E para os negócios, o que esses avanços tecnológicos significam?
Se você pensar sobre os primeiros computadores, vai ver que eles foram inventados para a ciência espacial, energia e bombas nucleares. Eles foram usados para espionagem. Hoje, os computadores mais poderosos do mundo estão com as equipes de Fórmula 1, e são eles que fazem o design dos carros de corrida. Nós estamos usando celulares para nos habilitarmos e computadores para criar filmes como Avatar. Computadores já foram "coisa séria", exclusividade de militares, segurança nacional, você sabe, emergências. A nossa geração substitui esse uso pelo entretenimento. Fazer filmes, propagandas e até as músicas soarem melhor. Se você pensar nos telefones celulares, nós sabemos que eles podem fazer filmes em três dimensões, assim como Avatar. Nós podemos ter filmes curtos e torná-los magníficos no nosso bolso. Então, nós estamos usando o poder da computação para nos entreter. Nós não precisamos calcular.

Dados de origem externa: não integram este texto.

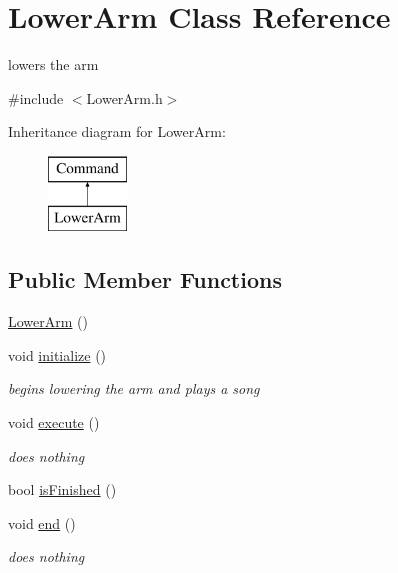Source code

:\hypertarget{classLowerArm}{\section{Lower\-Arm Class Reference}
\label{classLowerArm}
}


lowers the arm  




{\ttfamily \#include $<$Lower\-Arm.\-h$>$}

Inheritance diagram for Lower\-Arm\-:\begin{figure}[H]
\begin{center}
\leavevmode
\includegraphics[height=2.000000cm]{classLowerArm}
\end{center}
\end{figure}
\subsection*{Public Member Functions}
\begin{DoxyCompactItemize}
\item 
\hyperlink{classLowerArm_a94252e4c3f22881def50fb2415649f21}{Lower\-Arm} ()
\item 
void \hyperlink{classLowerArm_a4fe99e8f0cdb3526e3847823f69a60b8}{initialize} ()
\begin{DoxyCompactList}\small\item\em begins lowering the arm and plays a song \end{DoxyCompactList}\item 
void \hyperlink{classLowerArm_aca65c2ae64b1ff601213b1ed38ddf8b0}{execute} ()
\begin{DoxyCompactList}\small\item\em does nothing \end{DoxyCompactList}\item 
bool \hyperlink{classLowerArm_ad7bb0aadf698f341d737ccefdb015ce2}{is\-Finished} ()
\item 
void \hyperlink{classLowerArm_aa46179794b13132a2a353f24c785db37}{end} ()
\begin{DoxyCompactList}\small\item\em does nothing \end{DoxyCompactList}\end{DoxyCompactItemize}
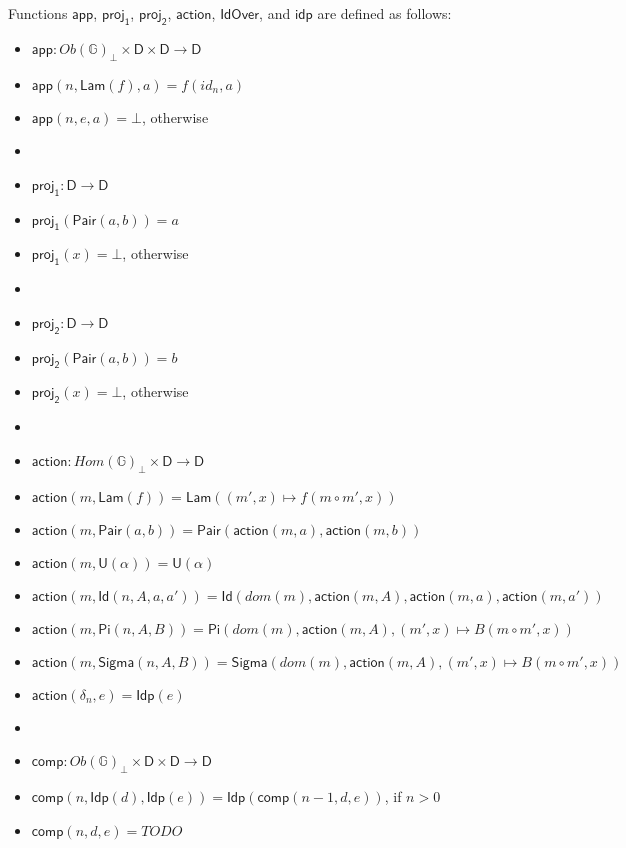 \documentclass{amsart}
\theoremstyle{definition}
\theoremstyle{remark}
\newcommand{\D}{\mathsf{D}}
\newcommand{\bbG}{\mathbb{G}}
\numberwithin{table}{section}
\begin{document}
Functions $\mathsf{app}$, $\mathsf{proj_1}$, $\mathsf{proj_2}$, $\mathsf{action}$, $\mathsf{IdOver}$, and $\mathsf{idp}$ are defined as follows:
\begin{itemize}
\item[] $\mathsf{app} : Ob(\bbG)_\bot \times \D \times \D \to \D$
\item[] $\mathsf{app}(n,\mathsf{Lam}(f),a) = f(id_n,a)$
\item[] $\mathsf{app}(n,e,a) = \bot$, otherwise
\item[]
\item[] $\mathsf{proj_1} : \D \to \D$
\item[] $\mathsf{proj_1}(\mathsf{Pair}(a,b)) = a$
\item[] $\mathsf{proj_1}(x) = \bot$, otherwise
\item[]
\item[] $\mathsf{proj_2} : \D \to \D$
\item[] $\mathsf{proj_2}(\mathsf{Pair}(a,b)) = b$
\item[] $\mathsf{proj_2}(x) = \bot$, otherwise
\item[]
\item[] $\mathsf{action} : Hom(\bbG)_\bot \times \D \to \D$
\item[] $\mathsf{action}(m, \mathsf{Lam}(f)) = \mathsf{Lam}((m',x) \mapsto f(m \circ m', x))$
\item[] $\mathsf{action}(m, \mathsf{Pair}(a, b)) = \mathsf{Pair}(\mathsf{action}(m, a), \mathsf{action}(m, b))$
\item[] $\mathsf{action}(m, \mathsf{U}(\alpha)) = \mathsf{U}(\alpha)$
\item[] $\mathsf{action}(m, \mathsf{Id}(n, A, a, a')) = \mathsf{Id}(dom(m), \mathsf{action}(m, A), \mathsf{action}(m, a), \mathsf{action}(m, a'))$
\item[] $\mathsf{action}(m, \mathsf{Pi}(n, A, B)) = \mathsf{Pi}(dom(m), \mathsf{action}(m, A), (m', x) \mapsto B(m \circ m', x))$
\item[] $\mathsf{action}(m, \mathsf{Sigma}(n, A, B)) = \mathsf{Sigma}(dom(m), \mathsf{action}(m, A), (m', x) \mapsto B(m \circ m', x))$
\item[] $\mathsf{action}(\delta_n, e) = \mathsf{Idp}(e)$
\item[]
\item[] $\mathsf{comp} : Ob(\bbG)_\bot \times \D \times \D \to \D$
\item[] $\mathsf{comp}(n, \mathsf{Idp}(d), \mathsf{Idp}(e)) = \mathsf{Idp}(\mathsf{comp}(n - 1, d, e))$, if $n > 0$
\item[] $\mathsf{comp}(n, d, e) = TODO$
\end{itemize}
\end{document}
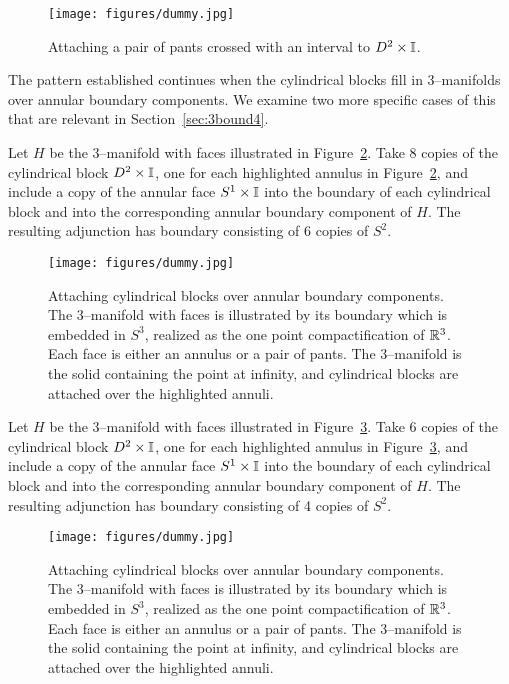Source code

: \begin{figure}[H]
	\centering
	\caption{Attaching a pair of pants crossed with an interval to $D^2\times\mathbb{I}$.}
	\texttt{[image: figures/dummy.jpg]}
	\label{fig:PxIuDxI}
\end{figure}

The pattern established continues when the cylindrical blocks fill in 3--manifolds over annular boundary components.
We examine two more specific cases of this that are relevant in Section~\ref{sec:3bound4}.

\begin{ex}
	\label{ex:interactivefiber1uDxI}
	Let $H$ be the 3--manifold with faces illustrated in Figure~\ref{fig:interactivefiber1uDxI}.
	Take 8 copies of the cylindrical block $D^2\times\mathbb{I}$, one for each highlighted annulus in Figure~\ref{fig:interactivefiber1uDxI}, and include a copy of the annular face $S^1\times\mathbb{I}$ into the boundary of each cylindrical block and into the corresponding annular boundary component of $H$.
	The resulting adjunction has boundary consisting of 6 copies of $S^2$.
\end{ex}

\begin{figure}[H]
	\centering
	\caption{Attaching cylindrical blocks over annular boundary components.
	The 3--manifold with faces is illustrated by its boundary which is embedded in $S^3$, realized as the one point compactification of $ \mathbb{R}^3 $.
	Each face is either an annulus or a pair of pants.
	The 3--manifold is the solid containing the point at infinity, and cylindrical blocks are attached over the highlighted annuli.}
	\texttt{[image: figures/dummy.jpg]}
	\label{fig:interactivefiber1uDxI}
\end{figure}

\begin{ex}
	\label{ex:interactivefiber2uDxI}
	Let $H$ be the 3--manifold with faces illustrated in Figure~\ref{fig:interactivefiber2uDxI}.
	Take 6 copies of the cylindrical block $D^2\times\mathbb{I}$, one for each highlighted annulus in Figure~\ref{fig:interactivefiber2uDxI}, and include a copy of the annular face $S^1\times\mathbb{I}$ into the boundary of each cylindrical block and into the corresponding annular boundary component of $H$.
	The resulting adjunction has boundary consisting of 4 copies of $S^2$.
\end{ex}

\begin{figure}[H]
	\centering
	\caption{Attaching cylindrical blocks over annular boundary components.
		The 3--manifold with faces is illustrated by its boundary which is embedded in $S^3$, realized as the one point compactification of $ \mathbb{R}^3 $.
		Each face is either an annulus or a pair of pants.
		The 3--manifold is the solid containing the point at infinity, and cylindrical blocks are attached over the highlighted annuli.}
	\texttt{[image: figures/dummy.jpg]}
	\label{fig:interactivefiber2uDxI}
\end{figure}

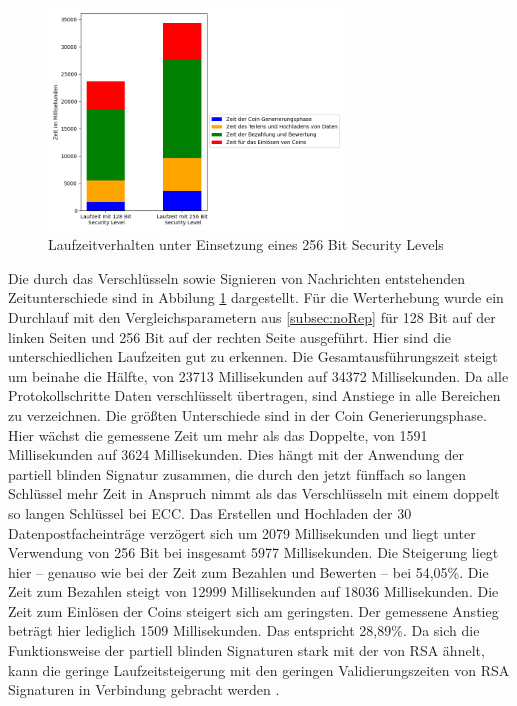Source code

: \documentclass[
	fontsize=11pt,
	headings=small,
	parskip=half,           %
	bibliography=totoc,
	numbers=noenddot,       %
	open=any,               %
]{scrreprt}
\begin{document}
\begin{figure}[h]
    \caption{Laufzeitverhalten unter Einsetzung eines 256 Bit Security Levels}
    \label{fig:win_256bit}
    \centering
    \includegraphics[width=0.7\textwidth]{figure_win_256Bit.png}
\end{figure}
Die durch das Verschlüsseln sowie Signieren von Nachrichten entstehenden Zeitunterschiede sind in Abbilung \ref{fig:win_256bit} dargestellt. Für die Werterhebung wurde ein Durchlauf mit den Vergleichsparametern aus \ref{subsec:noRep} für 128 Bit auf der linken Seiten und 256 Bit auf der rechten Seite ausgeführt. Hier sind die unterschiedlichen Laufzeiten gut zu erkennen. Die Gesamtausführungszeit steigt um beinahe die Hälfte, von 23713 Millisekunden auf 34372 Millisekunden. Da alle Protokollschritte Daten verschlüsselt übertragen, sind Anstiege in alle Bereichen zu verzeichnen. Die größten Unterschiede sind in der Coin Generierungsphase. Hier wächst die gemessene Zeit um mehr als das Doppelte, von 1591 Millisekunden auf 3624 Millisekunden. Dies hängt mit der Anwendung der partiell blinden Signatur zusammen, die durch den jetzt fünffach so langen Schlüssel mehr Zeit in Anspruch nimmt als das Verschlüsseln mit einem doppelt so langen Schlüssel bei ECC. Das Erstellen und Hochladen der 30 Datenpostfacheinträge verzögert sich um 2079 Millisekunden und liegt unter Verwendung von 256 Bit bei insgesamt 5977 Millisekunden. Die Steigerung liegt hier -- genauso wie bei der Zeit zum Bezahlen und Bewerten -- bei 54,05\%. Die Zeit zum Bezahlen steigt von 12999 Millisekunden auf 18036 Millisekunden.  Die Zeit zum Einlösen der Coins steigert sich am geringsten. Der gemessene Anstieg beträgt hier lediglich 1509 Millisekunden. Das entspricht 28,89\%. Da sich die Funktionsweise der partiell blinden Signaturen stark mit der von RSA ähnelt, kann die geringe Laufzeitsteigerung mit den geringen Validierungszeiten von RSA Signaturen in Verbindung gebracht werden \cite{rsa-Singh2016Performance}.
\end{document}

Você acredita que milhões de pessoas, cada uma com um smartphone na mão, são mais fortes que um governo em posse de um super computador?
Sim, e eu acredito que temos o exemplo perfeito. Observe a Primavera Árabe. Telefones celulares não criaram o movimento, assim como não criaram a revolução Occupy Wall Street. Revoluções são com a Francesa, a Comunista, a Russa. Revoluções sempre existiram. Mas o celular permite às pessoas dizerem "a polícia está chegando", "vamos nos encontrar nas ruas" ou "agora vamos ao banco". Permite que as pessoas se comuniquem instantaneamente. Aparelhos telefônicos simples, no nosso bolso, já estão preparados para o caso de um policial bater em um jornalista. Alguém poderá fotografar ou filmar rapidamente e isto chegará ao presidente com a frase "veja o que os policiais estão fazendo". Telefones celulares estão viabilizando uma nova democracia, mais realista, humana, onde todos de fato se envolvem. A existência desses aparelhos permite o acesso à democracia pelas pessoas. Elas podem controlar a hostilidade do governo com a população.
O mercado e as empresas precisam se preparar para lidar com esse tipo de democracia?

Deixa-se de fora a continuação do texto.